Toutes les autres dispositions de la loi nouvelle ne concernent que des actions purement personnelles ou mobilières.

8. A l'égard de ces actions, la connaissance en est généralement attribuée aux juges de paix, lorsque la demande est déterminée et que le montant n'excède pas la somme ou valeur de 200 francs. Leur compétence embrasse aussi plusieurs actions personnelles d'une valeur plus considérable; il en est même dont le juge de paix doit connaître en premier ressort, à quelque somme que la demande puisse s'élever; mais dans toutes les affaires, la compétence, en dernier ressort, du juge de paix se borne aux demandes qui n'excèdent pas la somme de 100 francs.

9. La juridiction territoriale du juge semblerait devoir être déterminée d'après la nature des différentes actions: c'est ainsi

que l'a réglé, pour les tribunaux ordinaires, l'article 59 du Code de procédure, lequel veut qu'en matière personnelle le défendeur soit cité devant le tribunal de son domicile; en matière réelle, devant celui de la situation des biens; et en matière mixte, devant le juge de la situation ou celui du domicile du défendeur. Mais cette règle générale n'est point applicable aux actions dont la connaissance est attribuée aux juges de paix.

En matière purement personnelle ou mobilière, l'art. 2 applique la règle actor sequitur forum rei: c'est devant le juge de paix du domicile du défendeur que l'action doit être portée, et dans le cas de plusieurs défendeurs, devant le juge du domicile de l'un d'eux, au choix du demandeur.

Mais l'action pour dommages aux champs, fruits et récoltes est aussi une action personnelle, provenant d'un délit ou quasidélit, et par conséquent d'une obligation légale.
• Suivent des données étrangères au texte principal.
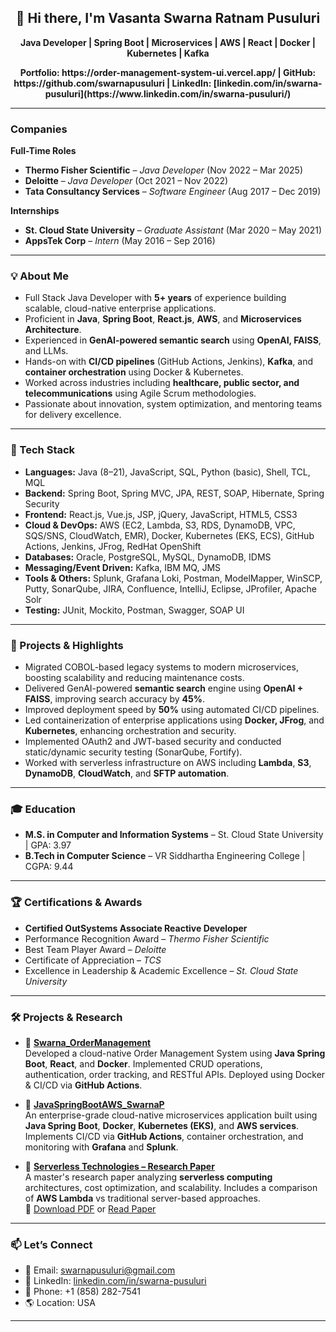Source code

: <h2 align="center">👋 Hi there, I'm Vasanta Swarna Ratnam Pusuluri</h2>
<p align="center">
  <strong>Java Developer | Spring Boot | Microservices | AWS | React | Docker | Kubernetes | Kafka</strong>
</p>
<p align="center">
  <strong>Portfolio: https://order-management-system-ui.vercel.app/   | GitHub: https://github.com/swarnapusuluri | LinkedIn: [linkedin.com/in/swarna-pusuluri](https://www.linkedin.com/in/swarna-pusuluri/)   </strong>
</p>

---

###  Companies

**Full-Time Roles**
- **Thermo Fisher Scientific** – *Java Developer* (Nov 2022 – Mar 2025)
- **Deloitte** – *Java Developer* (Oct 2021 – Nov 2022)
- **Tata Consultancy Services** – *Software Engineer* (Aug 2017 – Dec 2019)

**Internships**
- **St. Cloud State University** – *Graduate Assistant* (Mar 2020 – May 2021)
- **AppsTek Corp** – *Intern* (May 2016 – Sep 2016)

---

### 💡 About Me

- Full Stack Java Developer with **5+ years** of experience building scalable, cloud-native enterprise applications.
- Proficient in **Java**, **Spring Boot**, **React.js**, **AWS**, and **Microservices Architecture**.
- Experienced in **GenAI-powered semantic search** using **OpenAI, FAISS**, and LLMs.
- Hands-on with **CI/CD pipelines** (GitHub Actions, Jenkins), **Kafka**, and **container orchestration** using Docker & Kubernetes.
- Worked across industries including **healthcare, public sector, and telecommunications** using Agile Scrum methodologies.
- Passionate about innovation, system optimization, and mentoring teams for delivery excellence.

---

### 🧰 Tech Stack

- **Languages:** Java (8–21), JavaScript, SQL, Python (basic), Shell, TCL, MQL  
- **Backend:** Spring Boot, Spring MVC, JPA, REST, SOAP, Hibernate, Spring Security  
- **Frontend:** React.js, Vue.js, JSP, jQuery, JavaScript, HTML5, CSS3  
- **Cloud & DevOps:** AWS (EC2, Lambda, S3, RDS, DynamoDB, VPC, SQS/SNS, CloudWatch, EMR), Docker, Kubernetes (EKS, ECS), GitHub Actions, Jenkins, JFrog, RedHat OpenShift  
- **Databases:** Oracle, PostgreSQL, MySQL, DynamoDB, IDMS  
- **Messaging/Event Driven:** Kafka, IBM MQ, JMS  
- **Tools & Others:** Splunk, Grafana Loki, Postman, ModelMapper, WinSCP, Putty, SonarQube, JIRA, Confluence, IntelliJ, Eclipse, JProfiler, Apache Solr  
- **Testing:** JUnit, Mockito, Postman, Swagger, SOAP UI

---

### 🧠 Projects & Highlights

-  Migrated COBOL-based legacy systems to modern microservices, boosting scalability and reducing maintenance costs.  
-  Delivered GenAI-powered **semantic search** engine using **OpenAI + FAISS**, improving search accuracy by **45%**.  
-  Improved deployment speed by **50%** using automated CI/CD pipelines.  
-  Led containerization of enterprise applications using **Docker, JFrog**, and **Kubernetes**, enhancing orchestration and security.  
-  Implemented OAuth2 and JWT-based security and conducted static/dynamic security testing (SonarQube, Fortify).  
-  Worked with serverless infrastructure on AWS including **Lambda**, **S3**, **DynamoDB**, **CloudWatch**, and **SFTP automation**.

---

### 🎓 Education

- **M.S. in Computer and Information Systems** – St. Cloud State University | GPA: 3.97  
- **B.Tech in Computer Science** – VR Siddhartha Engineering College | CGPA: 9.44

---

### 🏆 Certifications & Awards

-  **Certified OutSystems Associate Reactive Developer**
-  Performance Recognition Award – *Thermo Fisher Scientific*
-  Best Team Player Award – *Deloitte*
-  Certificate of Appreciation – *TCS*
-  Excellence in Leadership & Academic Excellence – *St. Cloud State University*

---

### 🛠 Projects & Research

- 🔧 **[Swarna_OrderManagement](https://order-management-system-ui.vercel.app/)**  
  Developed a cloud-native Order Management System using **Java Spring Boot**, **React**, and **Docker**. Implemented CRUD operations, authentication, order tracking, and RESTful APIs. Deployed using Docker & CI/CD via **GitHub Actions**.
  
- 🔧 **[JavaSpringBootAWS_SwarnaP](https://github.com/swarnapusuluri/JavaSpringBootAWS_SwarnaP)**  
  An enterprise-grade cloud-native microservices application built using **Java Spring Boot**, **Docker**, **Kubernetes (EKS)**, and **AWS services**. Implements CI/CD via **GitHub Actions**, container orchestration, and monitoring with **Grafana** and **Splunk**.

- 📄 **[Serverless Technologies – Research Paper](https://repository.stcloudstate.edu/msia_etds/126/)**  
  A master's research paper analyzing **serverless computing** architectures, cost optimization, and scalability. Includes a comparison of **AWS Lambda** vs traditional server-based approaches.  
  🔗 [Download PDF](https://core.ac.uk/download/543558514.pdf)
  or
   [Read Paper](https://repository.stcloudstate.edu/msia_etds/126/)

--- 

### 📫 Let’s Connect

- 📧 Email: [swarnapusuluri@gmail.com](mailto:swarnapusuluri@gmail.com)  
- 💼 LinkedIn: [linkedin.com/in/swarna-pusuluri](https://www.linkedin.com/in/swarna-pusuluri/)  
- 📱 Phone: +1 (858) 282-7541  
- 🌎 Location: USA

---
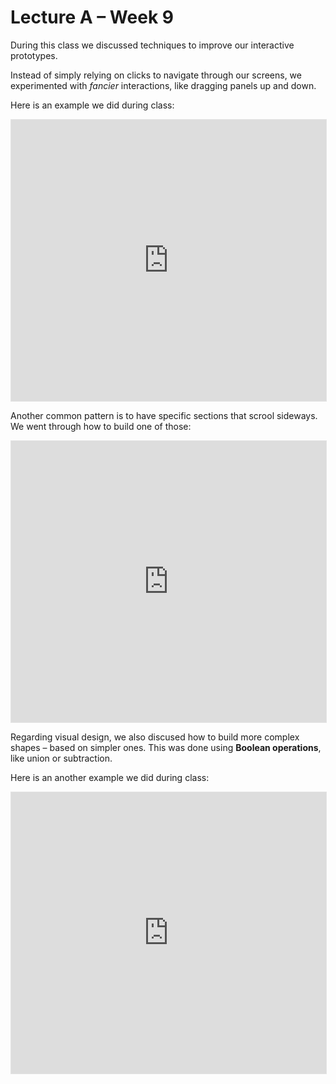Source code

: # Lecture A – Week 9

During this class we discussed techniques to improve our interactive prototypes.

Instead of simply relying on clicks to navigate through our screens, we experimented with *fancier* interactions, like dragging panels up and down.

Here is an example we did during class:

<iframe style="border: 1px solid rgba(0, 0, 0, 0.1);" width="100%" height="450" src="https://www.figma.com/embed?embed_host=share&url=https%3A%2F%2Fwww.figma.com%2Fproto%2FXpnrehk8wC9ekQz12WEa99%2FUntitled%3Fnode-id%3D3%253A14%26starting-point-node-id%3D3%253A14" allowfullscreen></iframe>

Another common pattern is to have specific sections that scrool sideways. We went through how to build one of those:

<iframe style="border: 1px solid rgba(0, 0, 0, 0.1);" width="100%" height="450" src="https://www.figma.com/embed?embed_host=share&url=https%3A%2F%2Fwww.figma.com%2Fproto%2FXpnrehk8wC9ekQz12WEa99%2FUntitled%3Fnode-id%3D3%253A71" allowfullscreen></iframe>

Regarding visual design, we also discused how to build more complex shapes – based on simpler ones. This was done using **Boolean operations**, like union or subtraction.

Here is an another example we did during class:

<iframe style="border: 1px solid rgba(0, 0, 0, 0.1);" width="100%" height="450" src="https://www.figma.com/embed?embed_host=share&url=https%3A%2F%2Fwww.figma.com%2Ffile%2FXpnrehk8wC9ekQz12WEa99%2FUntitled%3Fnode-id%3D0%253A1" allowfullscreen></iframe>
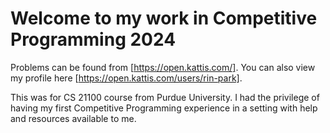 # Welcome to my work in Competitive Programming 2024
Problems can be found from [https://open.kattis.com/]. You can also view my profile here [https://open.kattis.com/users/rin-park].

This was for CS 21100 course from Purdue University. I had the privilege of having my first Competitive Programming experience in a setting with help and resources available to me.
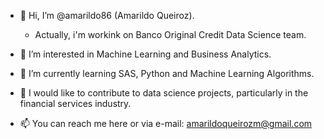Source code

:- 👋 Hi, I’m @amarildo86 (Amarildo Queiroz).
   - Actually, i'm workink on Banco Original Credit Data Science team.

- 👀 I’m interested in Machine Learning and Business Analytics.
- 🌱 I’m currently learning SAS, Python and Machine Learning Algorithms.
- 💞️ I would like to contribute to data science projects, particularly in the financial services industry.
- 📫 You can reach me here or via e-mail: amarildoqueirozm@gmail.com

<!---
amarildo86/amarildo86 is a ✨ special ✨ repository because its `README.md` (this file) appears on your GitHub profile.
You can click the Preview link to take a look at your changes.
--->
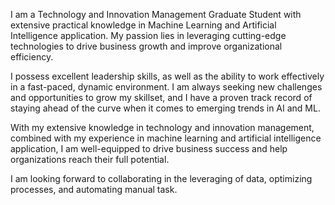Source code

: I am a Technology and Innovation Management Graduate Student with extensive practical knowledge in Machine Learning and Artificial Intelligence application. My passion lies in leveraging cutting-edge technologies to drive business growth and improve organizational efficiency.

I possess excellent leadership skills, as well as the ability to work effectively in a fast-paced, dynamic environment. I am always seeking new challenges and opportunities to grow my skillset, and I have a proven track record of staying ahead of the curve when it comes to emerging trends in AI and ML.

With my extensive knowledge in technology and innovation management, combined with my experience in machine learning and artificial intelligence application, I am well-equipped to drive business success and help organizations reach their full potential.

I am looking forward to collaborating in the leveraging of data, optimizing processes, and automating manual task.
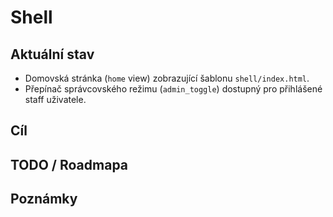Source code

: # Shell

## Aktuální stav
- Domovská stránka (`home` view) zobrazující šablonu `shell/index.html`.
- Přepínač správcovského režimu (`admin_toggle`) dostupný pro přihlášené staff uživatele.

## Cíl

## TODO / Roadmapa

## Poznámky
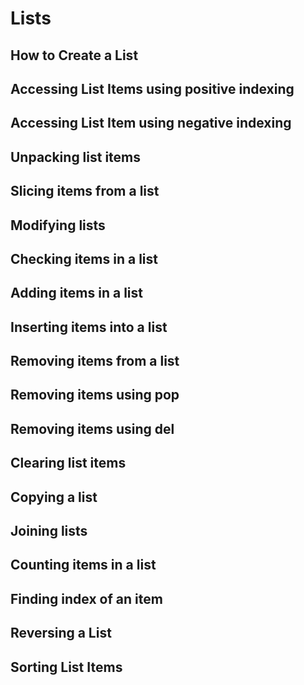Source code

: # Lists

## How to Create a List

## Accessing List Items using positive indexing

## Accessing List Item using negative indexing

## Unpacking list items

## Slicing items from a list

## Modifying lists

## Checking items in a list

## Adding items in a list

## Inserting items into a list 

## Removing items from a list

## Removing items using pop

## Removing items using del

## Clearing list items

## Copying a list

## Joining lists

## Counting items in a list

## Finding index of an item

## Reversing a List

## Sorting List Items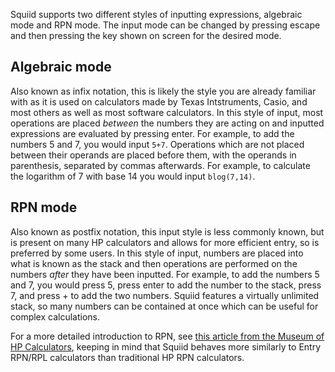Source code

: Squiid supports two different styles of inputting expressions, algebraic mode and RPN mode. The input mode can be changed by pressing escape and then pressing the key shown on screen for the desired mode.

## Algebraic mode
Also known as infix notation, this is likely the style you are already familiar with as it is used on calculators made by Texas Intstruments, Casio, and most others as well as most software calculators. In this style of input, most operations are placed *between* the numbers they are acting on and inputted expressions are evaluated by pressing enter. For example, to add the numbers 5 and 7, you would input `5+7`. Operations which are not placed between their operands are placed before them, with the operands in parenthesis, separated by commas afterwards. For example, to calculate the logarithm of 7 with base 14 you would input `blog(7,14)`.

## RPN mode
Also known as postfix notation, this input style is less commonly known, but is present on many HP calculators and allows for more efficient entry, so is preferred by some users. In this style of input, numbers are placed into what is known as the stack and then operations are performed on the numbers *after* they have been inputted. For example, to add the numbers 5 and 7, you would press 5, press enter to add the number to the stack, press 7, and press + to add the two numbers. Squiid features a virtually unlimited stack, so many numbers can be contained at once which can be useful for complex calculations.

For a more detailed introduction to RPN, see [this article from the Museum of HP Calculators](https://www.hpmuseum.org/rpn.htm), keeping in mind that Squiid behaves more similarly to Entry RPN/RPL calculators than traditional HP RPN calculators.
Cependant l'art. 3 dudit Code veut que cette action soit portée devant le juge de la situation de l'objet litigieux.

Il en est de même des diverses actions qui ont pour objet les réparations locatives, les indemnités prétendues par le fermier et les dégradations alléguées par le propriétaire, actions qui, provenant d'une obligation contractuelle, sont essentiellement personnelles.

Si, dans ces différents cas, le législateur a cru devoir déroger à la règle générale, c'est, sans doute, parce que le résultat de la demande dépend de la visite des lieux, d'une appréciation qui, devant être faite sommairement, est plus à la portée du juge de la situation.

10. C'est devant ce juge que, par le même motif, devront être portées la plupart des actions nouvelles qui, venant d'être attribuées aux juges de paix, ne pouvaient être prévues par le Code de procédure.

Ainsi, c'est au juge de paix de la situation que doivent être soumises les demandes en bornage, celles relatives à l'élagage des arbres ou haies, au curage des canaux et fossés, aux plantations hors de la distance prescrite par la loi, aux constructions et travaux qu'exigent les règles du voisinage, actions attribuées aux juges de paix par les art. 5 et 6 de la loi nouvelle.